# Framework Introduction

In this section we detail the mathematics that underpin how the python package `GammaBayes` works.

## Intro to the intro

So to make it so that this intro doesn't take up a whole textbook I'm going to make some simplifying assumptions.

1. The individual background components do not have hyperparameters (although they do)
2. The Instrument Reponse Functions are perfectly specified (i.e. no hyperparameters, although in reality they do)
3. The CTA (or detector) pointing scheme is constant, so you don't have some areas of the sky with a larger flux because of the observation strategy of the detector
4. We perform the integration analytically (although we don't)
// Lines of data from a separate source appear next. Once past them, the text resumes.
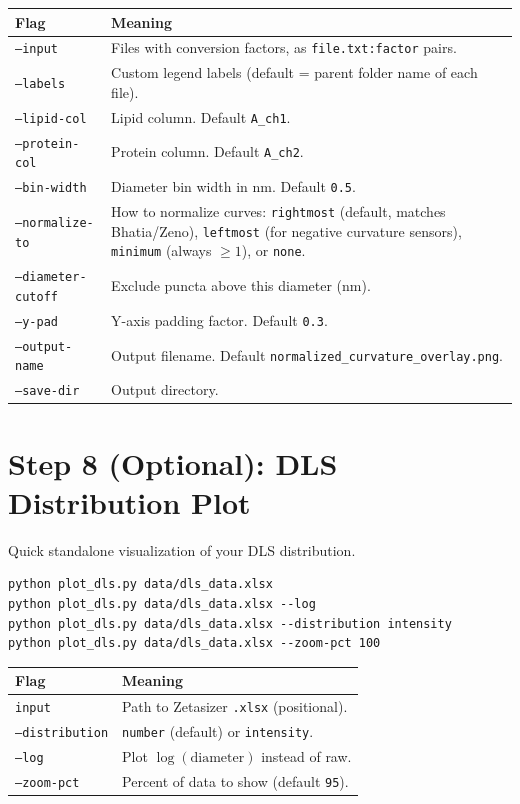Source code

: \documentclass[11pt]{article}
\newcommand{\code}[1]{\texttt{#1}}
\newcommand{\flag}[1]{\texttt{#1}}
\begin{document}
\begin{tabularx}{\linewidth}{l X}
\toprule
\textbf{Flag} & \textbf{Meaning} \\
\midrule
\flag{--input}            & Files with conversion factors, as
                            \code{file.txt:factor} pairs. \\
\flag{--labels}           & Custom legend labels (default = parent
                            folder name of each file). \\
\flag{--lipid-col}        & Lipid column. Default \code{A\_ch1}. \\
\flag{--protein-col}      & Protein column. Default \code{A\_ch2}. \\
\flag{--bin-width}        & Diameter bin width in nm. Default \code{0.5}. \\
\flag{--normalize-to}     & How to normalize curves:
                            \code{rightmost} (default, matches
                            Bhatia/Zeno), \code{leftmost} (for
                            negative curvature sensors),
                            \code{minimum} (always $\geq 1$), or
                            \code{none}. \\
\flag{--diameter-cutoff}  & Exclude puncta above this diameter (nm). \\
\flag{--y-pad}            & Y-axis padding factor. Default \code{0.3}. \\
\flag{--output-name}      & Output filename. Default
                            \code{normalized\_curvature\_overlay.png}. \\
\flag{--save-dir}         & Output directory. \\
\bottomrule
\end{tabularx}

\section{Step 8 (Optional): DLS Distribution Plot}

Quick standalone visualization of your DLS distribution.

\begin{lstlisting}
python plot_dls.py data/dls_data.xlsx
python plot_dls.py data/dls_data.xlsx --log
python plot_dls.py data/dls_data.xlsx --distribution intensity
python plot_dls.py data/dls_data.xlsx --zoom-pct 100
\end{lstlisting}

\begin{tabularx}{\linewidth}{l X}
\toprule
\textbf{Flag} & \textbf{Meaning} \\
\midrule
\flag{input}            & Path to Zetasizer \code{.xlsx} (positional). \\
\flag{--distribution}   & \code{number} (default) or \code{intensity}. \\
\flag{--log}            & Plot $\log(\text{diameter})$ instead of raw. \\
\flag{--zoom-pct}       & Percent of data to show (default \code{95}). \\
\bottomrule
\end{tabularx}
\end{document}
Now with that out of the way, we are going to essentially start at the end of what we do in our analysis, and work backwards, assuming a full probability model.

## The posterior

So within searches for dark matter we want to constrain hyperparameters. Namely 1. the dark matter mass, $m_\chi$, 2. any other fundamental value underpinning the dark matter model and it's flux, $\vec{\theta}$ and 3. the flux of dark matter or the fraction of events that come from the signal and backgrounds $\vec{\xi}$. More specifically we want to generate a 'map' of probabilities for these values given the observed data and assumptions taken, which in a Bayesian framework is typically called the _posterior_ represented as,

$$p(m_\chi, \vec{\theta}, \vec{\xi}|\vec{d}, \mathcal{S}, \mathcal{B}, \mathcal{L}).$$

Where $\vec{d}$ represents the set of gamma-ray observations, $\mathcal{S}$ represents the dark matter _Signal_ model used, $\mathcal{B}$ represents the _Background_ model and $\mathcal{L}$ represents the IRF model used or observation _Likelihoods_.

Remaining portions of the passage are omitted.